Material supplied:
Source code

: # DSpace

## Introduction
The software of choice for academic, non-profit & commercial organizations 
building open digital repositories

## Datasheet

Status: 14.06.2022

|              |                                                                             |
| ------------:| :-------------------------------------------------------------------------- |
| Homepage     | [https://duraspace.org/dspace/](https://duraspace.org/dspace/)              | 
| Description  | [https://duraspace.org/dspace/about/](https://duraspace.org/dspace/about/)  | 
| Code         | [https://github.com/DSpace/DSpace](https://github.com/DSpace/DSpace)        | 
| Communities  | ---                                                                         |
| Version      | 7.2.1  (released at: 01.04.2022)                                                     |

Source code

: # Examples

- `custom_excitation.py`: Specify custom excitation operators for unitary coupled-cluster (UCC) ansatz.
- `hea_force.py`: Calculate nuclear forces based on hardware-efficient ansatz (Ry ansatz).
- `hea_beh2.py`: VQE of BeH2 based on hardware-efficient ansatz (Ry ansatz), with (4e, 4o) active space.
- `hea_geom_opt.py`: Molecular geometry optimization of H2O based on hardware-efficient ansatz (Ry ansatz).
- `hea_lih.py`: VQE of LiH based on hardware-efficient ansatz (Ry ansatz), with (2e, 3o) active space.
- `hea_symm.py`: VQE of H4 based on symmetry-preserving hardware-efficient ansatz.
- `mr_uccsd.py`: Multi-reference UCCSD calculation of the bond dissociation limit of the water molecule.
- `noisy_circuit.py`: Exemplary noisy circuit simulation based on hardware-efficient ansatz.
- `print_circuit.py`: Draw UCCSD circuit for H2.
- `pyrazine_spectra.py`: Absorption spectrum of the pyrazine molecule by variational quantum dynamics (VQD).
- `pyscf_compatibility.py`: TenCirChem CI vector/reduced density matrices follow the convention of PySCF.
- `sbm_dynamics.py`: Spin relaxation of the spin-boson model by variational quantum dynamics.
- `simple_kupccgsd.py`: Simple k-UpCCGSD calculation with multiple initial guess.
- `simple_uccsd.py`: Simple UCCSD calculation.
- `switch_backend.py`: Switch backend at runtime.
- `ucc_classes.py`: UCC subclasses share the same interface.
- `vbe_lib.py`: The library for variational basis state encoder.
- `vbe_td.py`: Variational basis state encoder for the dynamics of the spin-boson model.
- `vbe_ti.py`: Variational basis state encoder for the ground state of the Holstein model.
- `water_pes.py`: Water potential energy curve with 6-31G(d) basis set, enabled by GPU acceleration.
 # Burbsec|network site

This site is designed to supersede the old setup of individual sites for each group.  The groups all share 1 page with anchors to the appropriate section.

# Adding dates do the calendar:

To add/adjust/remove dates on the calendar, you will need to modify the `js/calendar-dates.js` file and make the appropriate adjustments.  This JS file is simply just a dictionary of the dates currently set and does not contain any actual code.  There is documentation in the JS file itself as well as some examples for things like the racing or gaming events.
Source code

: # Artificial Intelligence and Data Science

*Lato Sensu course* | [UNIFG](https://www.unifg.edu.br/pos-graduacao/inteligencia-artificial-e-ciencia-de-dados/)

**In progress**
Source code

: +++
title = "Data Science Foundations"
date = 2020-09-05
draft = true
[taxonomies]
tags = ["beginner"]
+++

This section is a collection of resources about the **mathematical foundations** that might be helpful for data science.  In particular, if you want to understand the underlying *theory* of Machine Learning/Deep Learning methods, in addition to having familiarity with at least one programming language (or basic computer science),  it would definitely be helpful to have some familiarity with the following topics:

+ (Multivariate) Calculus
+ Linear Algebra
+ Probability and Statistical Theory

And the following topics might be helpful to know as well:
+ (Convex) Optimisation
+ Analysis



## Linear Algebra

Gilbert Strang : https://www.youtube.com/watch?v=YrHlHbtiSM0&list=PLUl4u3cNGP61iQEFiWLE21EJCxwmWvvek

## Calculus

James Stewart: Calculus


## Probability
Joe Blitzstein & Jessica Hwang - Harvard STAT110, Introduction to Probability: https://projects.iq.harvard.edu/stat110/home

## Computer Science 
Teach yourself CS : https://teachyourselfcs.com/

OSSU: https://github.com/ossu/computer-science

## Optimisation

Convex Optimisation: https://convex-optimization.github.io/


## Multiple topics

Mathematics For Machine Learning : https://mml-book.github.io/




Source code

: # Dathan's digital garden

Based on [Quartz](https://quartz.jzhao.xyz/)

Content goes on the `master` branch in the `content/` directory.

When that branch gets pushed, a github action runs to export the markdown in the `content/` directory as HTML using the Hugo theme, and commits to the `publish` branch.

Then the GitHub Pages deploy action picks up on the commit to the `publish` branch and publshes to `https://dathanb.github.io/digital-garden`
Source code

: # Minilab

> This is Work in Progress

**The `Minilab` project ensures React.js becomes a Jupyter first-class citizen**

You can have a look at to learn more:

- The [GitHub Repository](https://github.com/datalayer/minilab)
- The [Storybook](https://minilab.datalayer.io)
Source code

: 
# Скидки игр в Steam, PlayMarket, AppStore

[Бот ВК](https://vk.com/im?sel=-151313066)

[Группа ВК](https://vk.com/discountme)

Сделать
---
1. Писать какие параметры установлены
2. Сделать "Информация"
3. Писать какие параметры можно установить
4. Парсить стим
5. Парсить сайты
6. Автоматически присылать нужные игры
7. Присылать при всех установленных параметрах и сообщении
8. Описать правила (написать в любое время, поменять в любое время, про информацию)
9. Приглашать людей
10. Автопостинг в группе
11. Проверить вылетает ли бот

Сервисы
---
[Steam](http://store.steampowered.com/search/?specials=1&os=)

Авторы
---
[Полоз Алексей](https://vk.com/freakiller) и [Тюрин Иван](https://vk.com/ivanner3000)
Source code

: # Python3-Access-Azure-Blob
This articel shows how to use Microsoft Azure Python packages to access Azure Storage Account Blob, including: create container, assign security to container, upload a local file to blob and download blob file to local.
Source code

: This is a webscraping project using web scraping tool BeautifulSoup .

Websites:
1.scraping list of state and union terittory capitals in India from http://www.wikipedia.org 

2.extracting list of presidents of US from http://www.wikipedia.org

What you are asked to do: In full and exactly as written, reproduce the records above.

Answer space:
Source code

: # DSpace

## Introduction
The software of choice for academic, non-profit & commercial organizations 
building open digital repositories

## Datasheet

Status: 14.06.2022

|              |                                                                             |
| ------------:| :-------------------------------------------------------------------------- |
| Homepage     | [https://duraspace.org/dspace/](https://duraspace.org/dspace/)              | 
| Description  | [https://duraspace.org/dspace/about/](https://duraspace.org/dspace/about/)  | 
| Code         | [https://github.com/DSpace/DSpace](https://github.com/DSpace/DSpace)        | 
| Communities  | ---                                                                         |
| Version      | 7.2.1  (released at: 01.04.2022)                                                     |

Source code

: # Examples

- `custom_excitation.py`: Specify custom excitation operators for unitary coupled-cluster (UCC) ansatz.
- `hea_force.py`: Calculate nuclear forces based on hardware-efficient ansatz (Ry ansatz).
- `hea_beh2.py`: VQE of BeH2 based on hardware-efficient ansatz (Ry ansatz), with (4e, 4o) active space.
- `hea_geom_opt.py`: Molecular geometry optimization of H2O based on hardware-efficient ansatz (Ry ansatz).
- `hea_lih.py`: VQE of LiH based on hardware-efficient ansatz (Ry ansatz), with (2e, 3o) active space.
- `hea_symm.py`: VQE of H4 based on symmetry-preserving hardware-efficient ansatz.
- `mr_uccsd.py`: Multi-reference UCCSD calculation of the bond dissociation limit of the water molecule.
- `noisy_circuit.py`: Exemplary noisy circuit simulation based on hardware-efficient ansatz.
- `print_circuit.py`: Draw UCCSD circuit for H2.
- `pyrazine_spectra.py`: Absorption spectrum of the pyrazine molecule by variational quantum dynamics (VQD).
- `pyscf_compatibility.py`: TenCirChem CI vector/reduced density matrices follow the convention of PySCF.
- `sbm_dynamics.py`: Spin relaxation of the spin-boson model by variational quantum dynamics.
- `simple_kupccgsd.py`: Simple k-UpCCGSD calculation with multiple initial guess.
- `simple_uccsd.py`: Simple UCCSD calculation.
- `switch_backend.py`: Switch backend at runtime.
- `ucc_classes.py`: UCC subclasses share the same interface.
- `vbe_lib.py`: The library for variational basis state encoder.
- `vbe_td.py`: Variational basis state encoder for the dynamics of the spin-boson model.
- `vbe_ti.py`: Variational basis state encoder for the ground state of the Holstein model.
- `water_pes.py`: Water potential energy curve with 6-31G(d) basis set, enabled by GPU acceleration.
 # Burbsec|network site

This site is designed to supersede the old setup of individual sites for each group.  The groups all share 1 page with anchors to the appropriate section.

# Adding dates do the calendar:

To add/adjust/remove dates on the calendar, you will need to modify the `js/calendar-dates.js` file and make the appropriate adjustments.  This JS file is simply just a dictionary of the dates currently set and does not contain any actual code.  There is documentation in the JS file itself as well as some examples for things like the racing or gaming events.
Source code

: # Artificial Intelligence and Data Science

*Lato Sensu course* | [UNIFG](https://www.unifg.edu.br/pos-graduacao/inteligencia-artificial-e-ciencia-de-dados/)

**In progress**
Source code

: +++
title = "Data Science Foundations"
date = 2020-09-05
draft = true
[taxonomies]
tags = ["beginner"]
+++

This section is a collection of resources about the **mathematical foundations** that might be helpful for data science.  In particular, if you want to understand the underlying *theory* of Machine Learning/Deep Learning methods, in addition to having familiarity with at least one programming language (or basic computer science),  it would definitely be helpful to have some familiarity with the following topics:

+ (Multivariate) Calculus
+ Linear Algebra
+ Probability and Statistical Theory

And the following topics might be helpful to know as well:
+ (Convex) Optimisation
+ Analysis



## Linear Algebra

Gilbert Strang : https://www.youtube.com/watch?v=YrHlHbtiSM0&list=PLUl4u3cNGP61iQEFiWLE21EJCxwmWvvek

## Calculus

James Stewart: Calculus


## Probability
Joe Blitzstein & Jessica Hwang - Harvard STAT110, Introduction to Probability: https://projects.iq.harvard.edu/stat110/home

## Computer Science 
Teach yourself CS : https://teachyourselfcs.com/

OSSU: https://github.com/ossu/computer-science

## Optimisation

Convex Optimisation: https://convex-optimization.github.io/


## Multiple topics

Mathematics For Machine Learning : https://mml-book.github.io/




Source code

: # Dathan's digital garden

Based on [Quartz](https://quartz.jzhao.xyz/)

Content goes on the `master` branch in the `content/` directory.

When that branch gets pushed, a github action runs to export the markdown in the `content/` directory as HTML using the Hugo theme, and commits to the `publish` branch.

Then the GitHub Pages deploy action picks up on the commit to the `publish` branch and publshes to `https://dathanb.github.io/digital-garden`
Source code

: # Minilab

> This is Work in Progress

**The `Minilab` project ensures React.js becomes a Jupyter first-class citizen**

You can have a look at to learn more:

- The [GitHub Repository](https://github.com/datalayer/minilab)
- The [Storybook](https://minilab.datalayer.io)
Source code

: 
# Скидки игр в Steam, PlayMarket, AppStore

[Бот ВК](https://vk.com/im?sel=-151313066)

[Группа ВК](https://vk.com/discountme)

Сделать
---
1. Писать какие параметры установлены
2. Сделать "Информация"
3. Писать какие параметры можно установить
4. Парсить стим
5. Парсить сайты
6. Автоматически присылать нужные игры
7. Присылать при всех установленных параметрах и сообщении
8. Описать правила (написать в любое время, поменять в любое время, про информацию)
9. Приглашать людей
10. Автопостинг в группе
11. Проверить вылетает ли бот

Сервисы
---
[Steam](http://store.steampowered.com/search/?specials=1&os=)

Авторы
---
[Полоз Алексей](https://vk.com/freakiller) и [Тюрин Иван](https://vk.com/ivanner3000)
Source code

: # Python3-Access-Azure-Blob
This articel shows how to use Microsoft Azure Python packages to access Azure Storage Account Blob, including: create container, assign security to container, upload a local file to blob and download blob file to local.
Source code

: This is a webscraping project using web scraping tool BeautifulSoup .

Websites:
1.scraping list of state and union terittory capitals in India from http://www.wikipedia.org 

2.extracting list of presidents of US from http://www.wikipedia.org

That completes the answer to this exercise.